### [EXERCISE OBJECTIVE]
Say how many lines of the entries below include "singularities", giving nothing but that number.

[Records from a data collection]
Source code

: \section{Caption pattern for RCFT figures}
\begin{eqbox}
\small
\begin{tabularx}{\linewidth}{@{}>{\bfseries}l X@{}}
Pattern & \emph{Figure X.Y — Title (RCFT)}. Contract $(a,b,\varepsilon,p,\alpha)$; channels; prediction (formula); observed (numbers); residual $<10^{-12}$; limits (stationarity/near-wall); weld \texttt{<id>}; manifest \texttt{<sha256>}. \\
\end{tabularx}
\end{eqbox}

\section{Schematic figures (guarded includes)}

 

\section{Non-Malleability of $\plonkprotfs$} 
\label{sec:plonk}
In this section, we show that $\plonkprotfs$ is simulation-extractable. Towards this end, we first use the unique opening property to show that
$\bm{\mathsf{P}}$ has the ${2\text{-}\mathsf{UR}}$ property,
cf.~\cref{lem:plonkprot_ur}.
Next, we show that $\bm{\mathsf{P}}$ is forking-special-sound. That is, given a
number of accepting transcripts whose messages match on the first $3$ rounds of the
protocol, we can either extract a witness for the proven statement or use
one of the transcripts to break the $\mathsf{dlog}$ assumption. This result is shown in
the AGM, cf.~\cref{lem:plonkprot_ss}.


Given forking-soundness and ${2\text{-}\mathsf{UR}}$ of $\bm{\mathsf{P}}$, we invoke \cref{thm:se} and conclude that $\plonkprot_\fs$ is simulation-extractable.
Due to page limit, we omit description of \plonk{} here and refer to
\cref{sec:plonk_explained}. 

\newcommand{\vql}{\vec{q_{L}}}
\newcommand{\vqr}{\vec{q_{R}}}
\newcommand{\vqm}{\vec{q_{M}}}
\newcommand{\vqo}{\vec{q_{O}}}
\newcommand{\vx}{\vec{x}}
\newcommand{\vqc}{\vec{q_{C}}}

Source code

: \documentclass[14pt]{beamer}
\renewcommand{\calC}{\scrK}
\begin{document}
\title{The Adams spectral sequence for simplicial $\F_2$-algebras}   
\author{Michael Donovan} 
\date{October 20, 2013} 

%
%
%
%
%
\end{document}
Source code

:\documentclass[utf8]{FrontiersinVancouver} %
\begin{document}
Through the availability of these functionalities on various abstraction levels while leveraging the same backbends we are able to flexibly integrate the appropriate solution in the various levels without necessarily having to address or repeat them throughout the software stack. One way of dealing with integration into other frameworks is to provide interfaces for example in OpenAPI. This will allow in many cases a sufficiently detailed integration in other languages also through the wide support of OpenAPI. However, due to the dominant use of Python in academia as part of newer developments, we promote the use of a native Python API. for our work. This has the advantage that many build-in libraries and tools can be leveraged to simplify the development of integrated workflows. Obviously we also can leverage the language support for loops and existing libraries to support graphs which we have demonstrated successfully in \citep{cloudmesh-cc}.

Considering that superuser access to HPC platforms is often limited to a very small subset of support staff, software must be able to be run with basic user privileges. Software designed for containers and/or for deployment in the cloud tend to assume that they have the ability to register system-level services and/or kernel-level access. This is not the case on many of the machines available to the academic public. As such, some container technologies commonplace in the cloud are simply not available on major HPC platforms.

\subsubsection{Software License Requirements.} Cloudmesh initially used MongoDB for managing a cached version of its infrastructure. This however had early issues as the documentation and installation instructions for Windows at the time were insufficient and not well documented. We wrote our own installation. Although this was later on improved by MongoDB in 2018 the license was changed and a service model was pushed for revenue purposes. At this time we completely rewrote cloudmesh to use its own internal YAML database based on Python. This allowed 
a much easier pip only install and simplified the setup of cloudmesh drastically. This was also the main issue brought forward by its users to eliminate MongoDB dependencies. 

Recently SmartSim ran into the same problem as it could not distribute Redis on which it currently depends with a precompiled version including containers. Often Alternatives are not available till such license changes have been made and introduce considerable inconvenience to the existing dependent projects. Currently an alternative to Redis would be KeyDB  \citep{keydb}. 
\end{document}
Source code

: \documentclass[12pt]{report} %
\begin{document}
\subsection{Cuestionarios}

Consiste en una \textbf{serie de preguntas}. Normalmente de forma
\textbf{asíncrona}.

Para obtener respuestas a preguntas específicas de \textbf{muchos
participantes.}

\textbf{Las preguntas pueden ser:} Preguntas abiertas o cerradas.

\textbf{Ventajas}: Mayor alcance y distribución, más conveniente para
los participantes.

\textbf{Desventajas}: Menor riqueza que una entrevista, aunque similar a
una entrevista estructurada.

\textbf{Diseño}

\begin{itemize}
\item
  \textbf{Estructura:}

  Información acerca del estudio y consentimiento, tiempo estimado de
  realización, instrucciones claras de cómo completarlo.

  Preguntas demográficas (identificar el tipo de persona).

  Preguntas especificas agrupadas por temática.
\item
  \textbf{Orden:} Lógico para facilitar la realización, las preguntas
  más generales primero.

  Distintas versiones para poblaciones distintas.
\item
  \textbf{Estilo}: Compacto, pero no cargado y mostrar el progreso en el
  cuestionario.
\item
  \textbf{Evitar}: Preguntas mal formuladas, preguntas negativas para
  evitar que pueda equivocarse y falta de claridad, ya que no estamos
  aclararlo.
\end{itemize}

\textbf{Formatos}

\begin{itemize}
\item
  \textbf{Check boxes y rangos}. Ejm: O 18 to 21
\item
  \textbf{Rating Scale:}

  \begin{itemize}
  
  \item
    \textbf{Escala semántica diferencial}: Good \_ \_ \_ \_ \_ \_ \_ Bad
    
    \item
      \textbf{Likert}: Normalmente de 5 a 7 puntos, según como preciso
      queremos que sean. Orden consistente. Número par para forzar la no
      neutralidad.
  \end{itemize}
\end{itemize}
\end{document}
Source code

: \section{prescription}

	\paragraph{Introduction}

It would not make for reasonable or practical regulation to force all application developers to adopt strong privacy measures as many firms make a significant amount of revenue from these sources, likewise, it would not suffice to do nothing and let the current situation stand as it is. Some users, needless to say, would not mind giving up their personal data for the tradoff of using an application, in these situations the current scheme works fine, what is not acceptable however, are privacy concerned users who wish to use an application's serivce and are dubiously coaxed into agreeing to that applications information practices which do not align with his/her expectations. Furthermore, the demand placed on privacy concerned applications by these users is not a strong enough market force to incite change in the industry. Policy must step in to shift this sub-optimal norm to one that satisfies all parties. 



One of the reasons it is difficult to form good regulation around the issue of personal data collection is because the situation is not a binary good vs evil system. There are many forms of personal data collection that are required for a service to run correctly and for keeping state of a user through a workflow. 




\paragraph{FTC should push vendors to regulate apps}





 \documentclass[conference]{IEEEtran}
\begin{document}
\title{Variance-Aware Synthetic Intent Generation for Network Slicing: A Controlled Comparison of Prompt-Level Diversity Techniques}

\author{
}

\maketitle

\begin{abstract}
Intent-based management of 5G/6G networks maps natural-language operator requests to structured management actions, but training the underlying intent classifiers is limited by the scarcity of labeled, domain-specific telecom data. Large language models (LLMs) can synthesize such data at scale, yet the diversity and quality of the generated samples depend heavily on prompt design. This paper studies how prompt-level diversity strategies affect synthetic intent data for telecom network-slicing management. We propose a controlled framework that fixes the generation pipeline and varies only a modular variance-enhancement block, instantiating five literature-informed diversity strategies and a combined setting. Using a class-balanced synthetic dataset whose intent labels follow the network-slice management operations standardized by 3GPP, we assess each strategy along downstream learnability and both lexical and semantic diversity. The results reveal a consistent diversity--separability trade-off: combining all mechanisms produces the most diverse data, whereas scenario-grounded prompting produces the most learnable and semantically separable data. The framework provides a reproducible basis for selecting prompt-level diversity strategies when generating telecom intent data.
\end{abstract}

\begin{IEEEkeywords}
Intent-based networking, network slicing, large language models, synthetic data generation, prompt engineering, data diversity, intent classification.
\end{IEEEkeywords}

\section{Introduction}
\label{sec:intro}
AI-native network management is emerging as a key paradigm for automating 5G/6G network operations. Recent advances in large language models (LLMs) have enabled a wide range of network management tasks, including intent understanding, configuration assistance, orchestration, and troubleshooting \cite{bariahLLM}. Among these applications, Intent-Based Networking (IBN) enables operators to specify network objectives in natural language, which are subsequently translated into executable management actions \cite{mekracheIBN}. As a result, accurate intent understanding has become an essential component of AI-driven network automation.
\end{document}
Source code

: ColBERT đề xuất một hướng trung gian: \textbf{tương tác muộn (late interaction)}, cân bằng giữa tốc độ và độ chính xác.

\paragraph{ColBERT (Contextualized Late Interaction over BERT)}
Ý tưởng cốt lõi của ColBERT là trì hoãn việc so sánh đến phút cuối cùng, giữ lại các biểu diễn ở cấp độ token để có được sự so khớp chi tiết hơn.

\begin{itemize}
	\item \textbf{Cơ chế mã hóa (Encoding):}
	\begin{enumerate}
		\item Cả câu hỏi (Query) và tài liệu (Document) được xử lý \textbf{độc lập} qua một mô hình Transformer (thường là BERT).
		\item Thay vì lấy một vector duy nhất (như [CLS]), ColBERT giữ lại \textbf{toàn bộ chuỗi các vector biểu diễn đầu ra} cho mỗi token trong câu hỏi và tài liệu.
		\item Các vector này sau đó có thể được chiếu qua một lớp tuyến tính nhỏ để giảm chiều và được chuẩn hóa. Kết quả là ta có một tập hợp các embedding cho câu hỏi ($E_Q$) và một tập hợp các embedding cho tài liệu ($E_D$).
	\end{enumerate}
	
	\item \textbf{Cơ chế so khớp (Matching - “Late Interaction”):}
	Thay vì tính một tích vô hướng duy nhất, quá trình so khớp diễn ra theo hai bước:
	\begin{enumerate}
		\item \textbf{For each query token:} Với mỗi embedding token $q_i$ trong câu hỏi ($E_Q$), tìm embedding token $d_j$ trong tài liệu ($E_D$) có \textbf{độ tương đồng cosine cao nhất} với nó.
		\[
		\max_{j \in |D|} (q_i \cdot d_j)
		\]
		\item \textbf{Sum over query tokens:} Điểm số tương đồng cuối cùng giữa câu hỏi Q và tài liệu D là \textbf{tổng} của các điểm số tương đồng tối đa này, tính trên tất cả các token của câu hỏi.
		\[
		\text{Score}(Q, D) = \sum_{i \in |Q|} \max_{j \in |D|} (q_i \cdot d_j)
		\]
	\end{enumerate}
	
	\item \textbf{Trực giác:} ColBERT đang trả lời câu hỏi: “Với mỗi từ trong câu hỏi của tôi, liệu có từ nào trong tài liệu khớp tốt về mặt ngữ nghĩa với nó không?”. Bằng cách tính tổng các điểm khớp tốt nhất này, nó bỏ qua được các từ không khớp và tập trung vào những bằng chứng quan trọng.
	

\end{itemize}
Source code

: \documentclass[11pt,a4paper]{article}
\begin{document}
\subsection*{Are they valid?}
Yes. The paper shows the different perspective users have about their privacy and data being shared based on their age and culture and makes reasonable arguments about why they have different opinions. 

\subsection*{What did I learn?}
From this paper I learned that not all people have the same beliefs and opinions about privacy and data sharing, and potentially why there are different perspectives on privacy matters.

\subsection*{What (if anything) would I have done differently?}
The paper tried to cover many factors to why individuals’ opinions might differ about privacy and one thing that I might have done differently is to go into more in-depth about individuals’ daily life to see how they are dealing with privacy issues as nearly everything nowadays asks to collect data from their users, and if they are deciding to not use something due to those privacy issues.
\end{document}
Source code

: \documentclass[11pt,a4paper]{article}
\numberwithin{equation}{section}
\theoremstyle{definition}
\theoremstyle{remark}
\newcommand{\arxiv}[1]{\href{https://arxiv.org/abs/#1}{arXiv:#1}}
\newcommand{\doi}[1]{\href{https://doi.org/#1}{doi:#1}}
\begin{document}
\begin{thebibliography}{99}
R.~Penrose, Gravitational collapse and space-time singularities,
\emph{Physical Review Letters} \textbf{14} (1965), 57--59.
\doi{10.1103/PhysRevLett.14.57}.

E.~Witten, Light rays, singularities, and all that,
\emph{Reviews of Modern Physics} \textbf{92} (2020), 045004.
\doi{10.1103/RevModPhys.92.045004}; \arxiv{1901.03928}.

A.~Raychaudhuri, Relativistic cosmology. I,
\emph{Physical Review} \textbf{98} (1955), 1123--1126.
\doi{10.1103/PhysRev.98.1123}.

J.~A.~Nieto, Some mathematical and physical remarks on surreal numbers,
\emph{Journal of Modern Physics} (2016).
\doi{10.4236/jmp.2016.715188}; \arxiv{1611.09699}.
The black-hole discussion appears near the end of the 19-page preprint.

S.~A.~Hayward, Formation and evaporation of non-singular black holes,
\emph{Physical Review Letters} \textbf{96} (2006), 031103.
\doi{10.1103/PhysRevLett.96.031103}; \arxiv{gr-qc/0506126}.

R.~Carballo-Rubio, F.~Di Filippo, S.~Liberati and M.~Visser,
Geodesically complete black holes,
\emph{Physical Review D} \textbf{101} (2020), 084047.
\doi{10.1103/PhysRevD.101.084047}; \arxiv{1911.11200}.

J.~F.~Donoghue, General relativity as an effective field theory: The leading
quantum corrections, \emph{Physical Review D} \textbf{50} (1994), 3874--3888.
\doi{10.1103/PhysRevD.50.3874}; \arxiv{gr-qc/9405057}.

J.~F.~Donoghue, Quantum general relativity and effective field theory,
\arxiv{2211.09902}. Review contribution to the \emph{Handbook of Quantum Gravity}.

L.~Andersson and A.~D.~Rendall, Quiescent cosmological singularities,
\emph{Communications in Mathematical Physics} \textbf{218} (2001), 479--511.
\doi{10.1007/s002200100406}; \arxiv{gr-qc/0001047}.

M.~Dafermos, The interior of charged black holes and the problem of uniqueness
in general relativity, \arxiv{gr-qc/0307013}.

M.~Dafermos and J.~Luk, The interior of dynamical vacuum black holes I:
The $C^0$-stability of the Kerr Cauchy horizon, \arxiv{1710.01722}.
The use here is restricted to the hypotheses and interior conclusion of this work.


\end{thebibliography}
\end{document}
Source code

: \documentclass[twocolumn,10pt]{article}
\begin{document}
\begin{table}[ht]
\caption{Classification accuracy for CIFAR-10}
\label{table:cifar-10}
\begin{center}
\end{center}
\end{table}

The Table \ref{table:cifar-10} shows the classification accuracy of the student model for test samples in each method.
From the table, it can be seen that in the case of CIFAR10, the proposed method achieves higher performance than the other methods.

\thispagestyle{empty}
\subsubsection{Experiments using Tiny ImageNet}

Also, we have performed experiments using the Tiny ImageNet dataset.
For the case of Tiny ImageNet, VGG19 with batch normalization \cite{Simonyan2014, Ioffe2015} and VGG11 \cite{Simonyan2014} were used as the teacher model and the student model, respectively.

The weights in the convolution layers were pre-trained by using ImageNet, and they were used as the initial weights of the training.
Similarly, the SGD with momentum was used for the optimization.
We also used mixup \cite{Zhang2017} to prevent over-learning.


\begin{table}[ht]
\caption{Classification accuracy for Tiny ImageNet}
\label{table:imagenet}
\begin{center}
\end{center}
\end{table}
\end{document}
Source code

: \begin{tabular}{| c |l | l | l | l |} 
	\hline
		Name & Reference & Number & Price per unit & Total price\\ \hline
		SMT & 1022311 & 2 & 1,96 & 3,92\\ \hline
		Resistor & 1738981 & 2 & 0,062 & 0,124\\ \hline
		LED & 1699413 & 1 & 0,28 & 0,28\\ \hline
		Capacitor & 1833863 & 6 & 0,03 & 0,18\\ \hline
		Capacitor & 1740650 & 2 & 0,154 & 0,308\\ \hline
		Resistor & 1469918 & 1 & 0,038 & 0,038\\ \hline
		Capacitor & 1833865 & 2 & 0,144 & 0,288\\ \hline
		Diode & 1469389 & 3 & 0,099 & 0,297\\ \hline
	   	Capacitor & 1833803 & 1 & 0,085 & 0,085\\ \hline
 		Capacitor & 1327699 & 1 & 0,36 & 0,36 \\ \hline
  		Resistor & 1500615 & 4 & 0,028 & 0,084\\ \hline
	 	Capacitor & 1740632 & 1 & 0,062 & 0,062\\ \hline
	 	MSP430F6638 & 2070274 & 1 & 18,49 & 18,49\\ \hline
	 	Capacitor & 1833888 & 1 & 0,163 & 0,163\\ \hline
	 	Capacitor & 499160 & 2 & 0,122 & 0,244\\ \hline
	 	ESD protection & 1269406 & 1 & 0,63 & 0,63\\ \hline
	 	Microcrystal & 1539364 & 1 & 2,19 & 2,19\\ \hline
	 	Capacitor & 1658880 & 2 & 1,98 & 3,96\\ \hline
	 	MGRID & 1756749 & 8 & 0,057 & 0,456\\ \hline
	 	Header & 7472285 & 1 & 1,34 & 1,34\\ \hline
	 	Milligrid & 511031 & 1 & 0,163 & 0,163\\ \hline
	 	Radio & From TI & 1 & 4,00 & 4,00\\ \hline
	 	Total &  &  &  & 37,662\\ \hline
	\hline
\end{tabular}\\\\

### [SOLUTION TO THIS PROBLEM]
3